Your goal: Filter the entries below down to the lines that hold "tabular".

+++ Data records +++

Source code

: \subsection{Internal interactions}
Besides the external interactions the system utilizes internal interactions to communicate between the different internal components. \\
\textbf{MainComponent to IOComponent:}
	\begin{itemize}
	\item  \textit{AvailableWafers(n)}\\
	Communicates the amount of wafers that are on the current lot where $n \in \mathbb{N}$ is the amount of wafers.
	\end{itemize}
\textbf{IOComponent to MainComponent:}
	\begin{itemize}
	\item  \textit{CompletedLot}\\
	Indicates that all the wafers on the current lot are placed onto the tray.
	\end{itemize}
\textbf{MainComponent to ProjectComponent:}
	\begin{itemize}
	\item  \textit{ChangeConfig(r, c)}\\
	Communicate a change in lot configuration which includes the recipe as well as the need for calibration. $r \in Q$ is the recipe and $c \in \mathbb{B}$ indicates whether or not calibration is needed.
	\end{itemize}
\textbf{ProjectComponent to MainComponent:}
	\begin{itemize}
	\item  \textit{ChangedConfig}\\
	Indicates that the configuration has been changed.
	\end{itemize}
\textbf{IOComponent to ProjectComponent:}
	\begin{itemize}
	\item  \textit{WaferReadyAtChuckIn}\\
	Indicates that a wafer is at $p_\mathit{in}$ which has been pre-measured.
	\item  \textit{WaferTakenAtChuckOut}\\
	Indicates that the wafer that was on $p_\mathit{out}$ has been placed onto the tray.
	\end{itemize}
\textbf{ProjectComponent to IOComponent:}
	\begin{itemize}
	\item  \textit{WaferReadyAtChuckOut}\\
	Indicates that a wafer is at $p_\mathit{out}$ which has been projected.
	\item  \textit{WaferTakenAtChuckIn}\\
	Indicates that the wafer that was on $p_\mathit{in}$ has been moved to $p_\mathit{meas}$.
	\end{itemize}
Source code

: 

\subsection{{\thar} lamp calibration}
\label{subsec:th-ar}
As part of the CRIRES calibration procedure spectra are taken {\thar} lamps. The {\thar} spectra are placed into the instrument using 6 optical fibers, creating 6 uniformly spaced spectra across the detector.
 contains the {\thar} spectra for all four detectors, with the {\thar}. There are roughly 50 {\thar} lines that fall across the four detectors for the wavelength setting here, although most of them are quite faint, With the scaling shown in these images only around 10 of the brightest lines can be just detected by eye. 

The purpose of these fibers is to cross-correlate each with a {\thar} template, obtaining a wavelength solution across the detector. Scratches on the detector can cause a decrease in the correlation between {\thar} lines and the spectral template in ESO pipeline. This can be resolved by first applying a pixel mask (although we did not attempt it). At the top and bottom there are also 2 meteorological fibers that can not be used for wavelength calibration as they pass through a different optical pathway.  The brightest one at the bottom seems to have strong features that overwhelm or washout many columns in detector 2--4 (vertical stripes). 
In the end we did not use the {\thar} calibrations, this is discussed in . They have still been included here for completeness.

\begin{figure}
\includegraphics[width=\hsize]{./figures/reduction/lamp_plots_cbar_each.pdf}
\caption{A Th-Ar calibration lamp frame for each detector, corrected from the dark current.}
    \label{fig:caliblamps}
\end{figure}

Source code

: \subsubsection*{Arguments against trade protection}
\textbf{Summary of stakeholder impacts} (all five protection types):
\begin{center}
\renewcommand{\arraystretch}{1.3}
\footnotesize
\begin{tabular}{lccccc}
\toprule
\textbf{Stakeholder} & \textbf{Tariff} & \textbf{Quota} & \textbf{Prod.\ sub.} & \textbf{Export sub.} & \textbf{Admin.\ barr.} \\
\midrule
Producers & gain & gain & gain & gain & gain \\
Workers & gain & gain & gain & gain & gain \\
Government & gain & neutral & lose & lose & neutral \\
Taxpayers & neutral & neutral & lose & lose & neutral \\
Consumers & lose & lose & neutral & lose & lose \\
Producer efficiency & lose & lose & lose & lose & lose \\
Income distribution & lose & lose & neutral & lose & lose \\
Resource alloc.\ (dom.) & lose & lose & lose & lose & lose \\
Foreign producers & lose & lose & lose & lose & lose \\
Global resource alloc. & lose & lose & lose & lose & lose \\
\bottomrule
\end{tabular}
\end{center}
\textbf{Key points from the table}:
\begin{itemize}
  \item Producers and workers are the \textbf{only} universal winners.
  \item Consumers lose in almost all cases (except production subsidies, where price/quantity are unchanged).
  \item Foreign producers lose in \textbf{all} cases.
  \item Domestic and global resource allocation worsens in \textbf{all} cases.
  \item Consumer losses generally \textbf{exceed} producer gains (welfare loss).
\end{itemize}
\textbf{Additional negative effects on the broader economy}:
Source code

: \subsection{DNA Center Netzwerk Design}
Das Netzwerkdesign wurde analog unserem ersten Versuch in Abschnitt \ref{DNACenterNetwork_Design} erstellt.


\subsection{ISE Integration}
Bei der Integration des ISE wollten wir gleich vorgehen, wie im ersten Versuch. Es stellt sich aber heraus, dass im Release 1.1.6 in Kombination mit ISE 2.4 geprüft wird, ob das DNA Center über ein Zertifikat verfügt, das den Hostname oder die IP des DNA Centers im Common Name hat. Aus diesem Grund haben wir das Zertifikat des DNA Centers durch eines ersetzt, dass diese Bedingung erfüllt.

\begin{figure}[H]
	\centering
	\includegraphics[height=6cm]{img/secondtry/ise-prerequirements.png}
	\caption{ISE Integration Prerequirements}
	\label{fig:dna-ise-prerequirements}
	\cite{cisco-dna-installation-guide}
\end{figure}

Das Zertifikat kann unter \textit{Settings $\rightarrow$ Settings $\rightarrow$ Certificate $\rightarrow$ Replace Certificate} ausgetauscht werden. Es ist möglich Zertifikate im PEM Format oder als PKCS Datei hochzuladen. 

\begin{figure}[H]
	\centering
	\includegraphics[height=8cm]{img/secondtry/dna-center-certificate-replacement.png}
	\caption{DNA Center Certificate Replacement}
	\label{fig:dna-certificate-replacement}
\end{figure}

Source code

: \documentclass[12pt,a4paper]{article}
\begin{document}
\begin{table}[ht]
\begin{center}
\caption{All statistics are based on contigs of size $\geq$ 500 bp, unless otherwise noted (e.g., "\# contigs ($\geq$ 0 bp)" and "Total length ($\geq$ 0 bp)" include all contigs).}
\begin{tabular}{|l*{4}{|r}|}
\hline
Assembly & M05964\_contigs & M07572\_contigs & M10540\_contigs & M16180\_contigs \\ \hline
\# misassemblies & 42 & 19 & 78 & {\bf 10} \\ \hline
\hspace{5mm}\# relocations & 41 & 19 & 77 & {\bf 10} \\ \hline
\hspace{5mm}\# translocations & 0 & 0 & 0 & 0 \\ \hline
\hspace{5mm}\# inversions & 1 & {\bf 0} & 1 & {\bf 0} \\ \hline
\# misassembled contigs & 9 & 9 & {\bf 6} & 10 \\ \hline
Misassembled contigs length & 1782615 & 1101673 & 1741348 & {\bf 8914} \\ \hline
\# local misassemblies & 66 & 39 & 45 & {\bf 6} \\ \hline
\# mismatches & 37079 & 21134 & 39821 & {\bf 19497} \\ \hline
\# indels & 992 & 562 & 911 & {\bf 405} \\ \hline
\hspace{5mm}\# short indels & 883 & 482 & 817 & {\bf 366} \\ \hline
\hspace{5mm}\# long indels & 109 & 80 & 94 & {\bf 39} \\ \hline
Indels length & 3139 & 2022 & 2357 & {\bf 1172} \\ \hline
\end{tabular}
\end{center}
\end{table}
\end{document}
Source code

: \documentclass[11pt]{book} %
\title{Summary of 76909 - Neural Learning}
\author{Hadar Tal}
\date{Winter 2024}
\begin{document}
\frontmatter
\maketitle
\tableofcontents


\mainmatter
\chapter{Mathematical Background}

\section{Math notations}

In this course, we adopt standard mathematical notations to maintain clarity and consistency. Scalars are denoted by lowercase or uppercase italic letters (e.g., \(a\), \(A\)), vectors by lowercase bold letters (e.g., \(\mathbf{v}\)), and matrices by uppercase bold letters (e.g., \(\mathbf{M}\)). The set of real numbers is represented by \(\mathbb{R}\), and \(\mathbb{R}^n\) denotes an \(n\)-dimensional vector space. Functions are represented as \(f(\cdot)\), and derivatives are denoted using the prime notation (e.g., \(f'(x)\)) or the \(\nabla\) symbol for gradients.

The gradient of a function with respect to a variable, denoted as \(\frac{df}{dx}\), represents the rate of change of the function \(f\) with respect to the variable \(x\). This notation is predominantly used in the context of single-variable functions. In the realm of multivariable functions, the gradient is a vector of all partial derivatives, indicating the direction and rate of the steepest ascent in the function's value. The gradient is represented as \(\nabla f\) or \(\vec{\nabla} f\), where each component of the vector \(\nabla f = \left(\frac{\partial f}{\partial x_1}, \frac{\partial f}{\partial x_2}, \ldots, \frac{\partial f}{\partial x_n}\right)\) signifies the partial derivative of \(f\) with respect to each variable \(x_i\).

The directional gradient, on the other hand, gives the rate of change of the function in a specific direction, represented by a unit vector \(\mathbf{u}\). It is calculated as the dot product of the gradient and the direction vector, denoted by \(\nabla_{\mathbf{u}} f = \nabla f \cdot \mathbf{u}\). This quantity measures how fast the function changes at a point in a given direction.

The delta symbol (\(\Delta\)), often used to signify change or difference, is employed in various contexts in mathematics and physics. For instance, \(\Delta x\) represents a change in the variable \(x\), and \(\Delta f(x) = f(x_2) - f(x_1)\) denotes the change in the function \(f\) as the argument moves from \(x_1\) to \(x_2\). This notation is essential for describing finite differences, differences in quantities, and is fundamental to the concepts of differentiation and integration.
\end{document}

+++

Result of the task:
\begin{tabular}{lccccc}
\end{tabular}
\begin{tabular}{|l*{4}{|r}|}
\end{tabular}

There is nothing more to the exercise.